## Your task
Lines with "apply": pull these out of the listing below.

## Material for this task
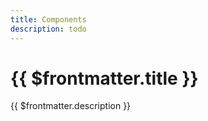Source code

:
 ```yaml
---
title: Components
description: todo
---
```


# {{ $frontmatter.title }}

{{ $frontmatter.description }}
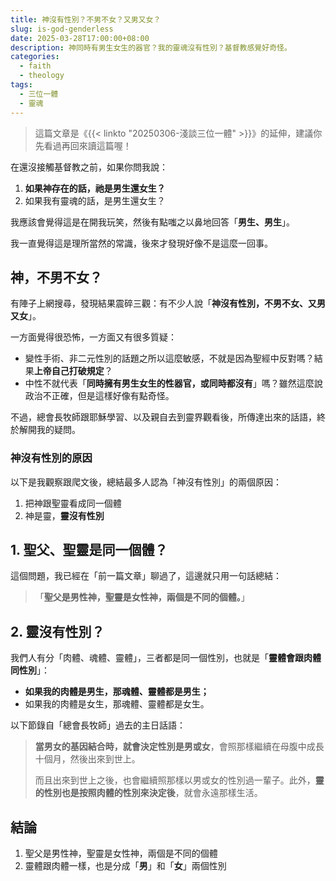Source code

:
 ```yaml
---
title: 神沒有性別？不男不女？又男又女？
slug: is-god-genderless
date: 2025-03-28T17:00:00+08:00
description: 神同時有男生女生的器官？我的靈魂沒有性別？基督教感覺好奇怪。
categories:
  - faith
  - theology
tags:
  - 三位一體
  - 靈魂
---
```


> 這篇文章是《{{< linkto "20250306-淺談三位一體" >}}》的延伸，建議你先看過再回來讀這篇喔！

在還沒接觸基督教之前，如果你問我說：

1. **如果神存在的話，祂是男生還女生？**
2. 如果我有靈魂的話，是男生還女生？

我應該會覺得這是在開我玩笑，然後有點嗤之以鼻地回答「**男生、男生**」。

我一直覺得這是理所當然的常識，後來才發現好像不是這麼一回事。

## 神，不男不女？

有陣子上網搜尋，發現結果震碎三觀：有不少人說「**神沒有性別，不男不女、又男又女**」。

一方面覺得很恐怖，一方面又有很多質疑：

- 變性手術、非二元性別的話題之所以這麼敏感，不就是因為聖經中反對嗎？結果**上帝自己打破規定**？
- 中性不就代表「**同時擁有男生女生的性器官，或同時都沒有**」嗎？雖然這麼說政治不正確，但是這樣好像有點奇怪。

不過，總會長牧師跟耶穌學習、以及親自去到靈界觀看後，所傳達出來的話語，終於解開我的疑問。

### 神沒有性別的原因

以下是我觀察跟爬文後，總結最多人認為「神沒有性別」的兩個原因：

1. 把神跟聖靈看成同一個體
2. 神是靈，**靈沒有性別**

## 1. 聖父、聖靈是同一個體？

這個問題，我已經在「前一篇文章」聊過了，這邊就只用一句話總結：

> 「**聖父是男性神，聖靈是女性神，兩個是不同的個體。**」

## 2. 靈沒有性別？

我們人有分「肉體、魂體、靈體」，三者都是同一個性別，也就是「**靈體會跟肉體同性別**」：

- **如果我的肉體是男生，那魂體、靈體都是男生；**
- 如果我的肉體是女生，那魂體、靈體都是女生。

以下節錄自「總會長牧師」過去的主日話語：

> **當男女的基因結合時，就會決定性別是男或女**，會照那樣繼續在母腹中成長十個月，然後出來到世上。
>
> 而且出來到世上之後，也會繼續照那樣以男或女的性別過一輩子。此外，**靈的性別也是按照肉體的性別來決定後**，就會永遠那樣生活。

## 結論

1. 聖父是男性神，聖靈是女性神，兩個是不同的個體
2. 靈體跟肉體一樣，也是分成「**男**」和「**女**」兩個性別

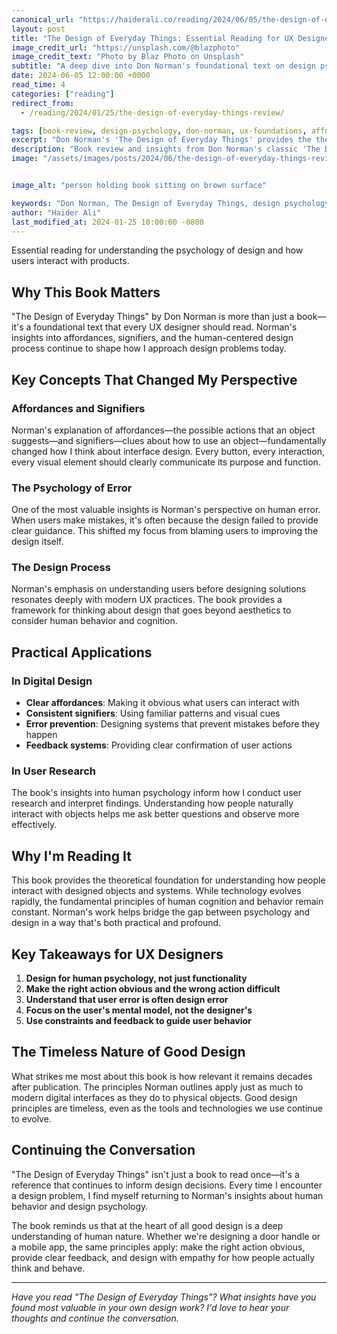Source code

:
 ```yaml
---
canonical_url: "https://haiderali.co/reading/2024/06/05/the-design-of-everyday-things-review/"
layout: post
title: "The Design of Everyday Things: Essential Reading for UX Designers"
image_credit_url: "https://unsplash.com/@blazphoto"
image_credit_text: "Photo by Blaz Photo on Unsplash"
subtitle: "A deep dive into Don Norman's foundational text on design psychology"
date: 2024-06-05 12:00:00 +0000
read_time: 4
categories: ["reading"]
redirect_from:
  - /reading/2024/01/25/the-design-of-everyday-things-review/

tags: [book-review, design-psychology, don-norman, ux-foundations, affordances, signifiers]
excerpt: "Don Norman's 'The Design of Everyday Things' provides the theoretical foundation for understanding how people interact with designed objects and systems."
description: "Book review and insights from Don Norman's classic 'The Design of Everyday Things' - essential reading for understanding design psychology and user interactions."
image: "/assets/images/posts/2024/06/the-design-of-everyday-things-review.jpg"


image_alt: "person holding book sitting on brown surface"

keywords: "Don Norman, The Design of Everyday Things, design psychology, UX foundations, affordances, signifiers, human-centered design"
author: "Haider Ali"
last_modified_at: 2024-01-25 10:00:00 -0800
---
```


Essential reading for understanding the psychology of design and how users interact with products.

## Why This Book Matters

"The Design of Everyday Things" by Don Norman is more than just a book—it's a foundational text that every UX designer should read. Norman's insights into affordances, signifiers, and the human-centered design process continue to shape how I approach design problems today.

## Key Concepts That Changed My Perspective

### Affordances and Signifiers
Norman's explanation of affordances—the possible actions that an object suggests—and signifiers—clues about how to use an object—fundamentally changed how I think about interface design. Every button, every interaction, every visual element should clearly communicate its purpose and function.

### The Psychology of Error
One of the most valuable insights is Norman's perspective on human error. When users make mistakes, it's often because the design failed to provide clear guidance. This shifted my focus from blaming users to improving the design itself.

### The Design Process
Norman's emphasis on understanding users before designing solutions resonates deeply with modern UX practices. The book provides a framework for thinking about design that goes beyond aesthetics to consider human behavior and cognition.

## Practical Applications

### In Digital Design
- **Clear affordances**: Making it obvious what users can interact with
- **Consistent signifiers**: Using familiar patterns and visual cues
- **Error prevention**: Designing systems that prevent mistakes before they happen
- **Feedback systems**: Providing clear confirmation of user actions

### In User Research
The book's insights into human psychology inform how I conduct user research and interpret findings. Understanding how people naturally interact with objects helps me ask better questions and observe more effectively.

## Why I'm Reading It

This book provides the theoretical foundation for understanding how people interact with designed objects and systems. While technology evolves rapidly, the fundamental principles of human cognition and behavior remain constant. Norman's work helps bridge the gap between psychology and design in a way that's both practical and profound.

## Key Takeaways for UX Designers

1. **Design for human psychology, not just functionality**
2. **Make the right action obvious and the wrong action difficult**
3. **Understand that user error is often design error**
4. **Focus on the user's mental model, not the designer's**
5. **Use constraints and feedback to guide user behavior**

## The Timeless Nature of Good Design

What strikes me most about this book is how relevant it remains decades after publication. The principles Norman outlines apply just as much to modern digital interfaces as they do to physical objects. Good design principles are timeless, even as the tools and technologies we use continue to evolve.

## Continuing the Conversation

"The Design of Everyday Things" isn't just a book to read once—it's a reference that continues to inform design decisions. Every time I encounter a design problem, I find myself returning to Norman's insights about human behavior and design psychology.

The book reminds us that at the heart of all good design is a deep understanding of human nature. Whether we're designing a door handle or a mobile app, the same principles apply: make the right action obvious, provide clear feedback, and design with empathy for how people actually think and behave.

---

*Have you read "The Design of Everyday Things"? What insights have you found most valuable in your own design work? I'd love to hear your thoughts and continue the conversation.*
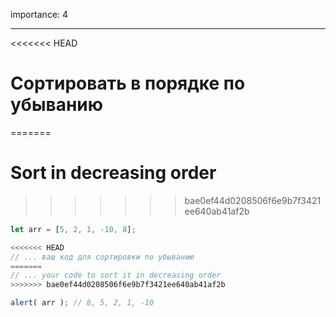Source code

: importance: 4

---

<<<<<<< HEAD
# Сортировать в порядке по убыванию
=======
# Sort in decreasing order
>>>>>>> bae0ef44d0208506f6e9b7f3421ee640ab41af2b

```js
let arr = [5, 2, 1, -10, 8];

<<<<<<< HEAD
// ... ваш код для сортировки по убыванию
=======
// ... your code to sort it in decreasing order
>>>>>>> bae0ef44d0208506f6e9b7f3421ee640ab41af2b

alert( arr ); // 8, 5, 2, 1, -10
```

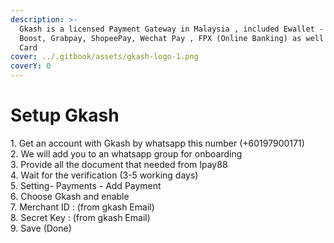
 ```yaml
---
description: >-
  Gkash is a licensed Payment Gateway in Malaysia , included Ewallet - TnG ,
  Boost, Grabpay, ShopeePay, Wechat Pay , FPX (Online Banking) as well as Credit
  Card
cover: ../.gitbook/assets/gkash-logo-1.png
coverY: 0
---
```


# Setup Gkash

1\. Get an account with Gkash by whatsapp this number (+60197900171)\
2\. We will add you to an whatsapp group for onboarding\
3\. Provide all the document that needed from Ipay88 \
4\. Wait for the verification (3-5 working days)\
5\. Setting- Payments - Add Payment\
6\. Choose Gkash and enable \
7\. Merchant ID : (from gkash Email)\
8\. Secret Key : (from gkash Email)\
9\. Save (Done)
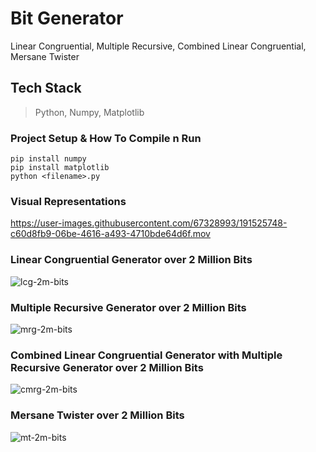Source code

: # Bit Generator
Linear Congruential, Multiple Recursive, Combined Linear Congruential, Mersane Twister

## Tech Stack
> Python, Numpy, Matplotlib

### Project Setup & How To Compile n Run
```
pip install numpy
pip install matplotlib
python <filename>.py
```

### Visual Representations
https://user-images.githubusercontent.com/67328993/191525748-c60d8fb9-06be-4616-a493-4710bde64d6f.mov

### Linear Congruential Generator over 2 Million Bits
![lcg-2m-bits](https://user-images.githubusercontent.com/67328993/173252327-0f27bf38-6044-4a57-b579-05d3733c10ed.png)


### Multiple Recursive Generator over 2 Million Bits
![mrg-2m-bits](https://user-images.githubusercontent.com/67328993/173252345-542e6b36-51d7-4047-8561-6736b7753b66.png)


### Combined Linear Congruential Generator with Multiple Recursive Generator over 2 Million Bits
![cmrg-2m-bits](https://user-images.githubusercontent.com/67328993/173252364-ae9094c2-2276-4e34-a6a5-f42b8f5a900e.png)

### Mersane Twister over 2 Million Bits
![mt-2m-bits](https://user-images.githubusercontent.com/67328993/173252392-168fcaf1-c268-4e7a-9c98-586912d746a3.png)

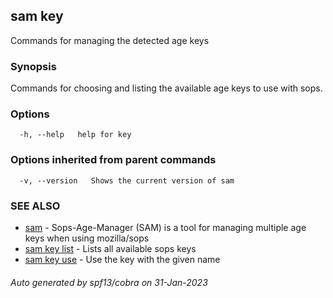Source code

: ## sam key

Commands for managing the detected age keys

### Synopsis

Commands for choosing and listing the available age keys to use with sops.

### Options

```
  -h, --help   help for key
```

### Options inherited from parent commands

```
  -v, --version   Shows the current version of sam
```

### SEE ALSO

* [sam](sam.md)	 - Sops-Age-Manager (SAM) is a tool for managing multiple age keys when using mozilla/sops
* [sam key list](sam_key_list.md)	 - Lists all available sops keys
* [sam key use](sam_key_use.md)	 - Use the key with the given name

###### Auto generated by spf13/cobra on 31-Jan-2023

## Result of the exercise
What strikes me most about this book is how relevant it remains decades after publication. The principles Norman outlines apply just as much to modern digital interfaces as they do to physical objects. Good design principles are timeless, even as the tools and technologies we use continue to evolve.
The book reminds us that at the heart of all good design is a deep understanding of human nature. Whether we're designing a door handle or a mobile app, the same principles apply: make the right action obvious, provide clear feedback, and design with empathy for how people actually think and behave.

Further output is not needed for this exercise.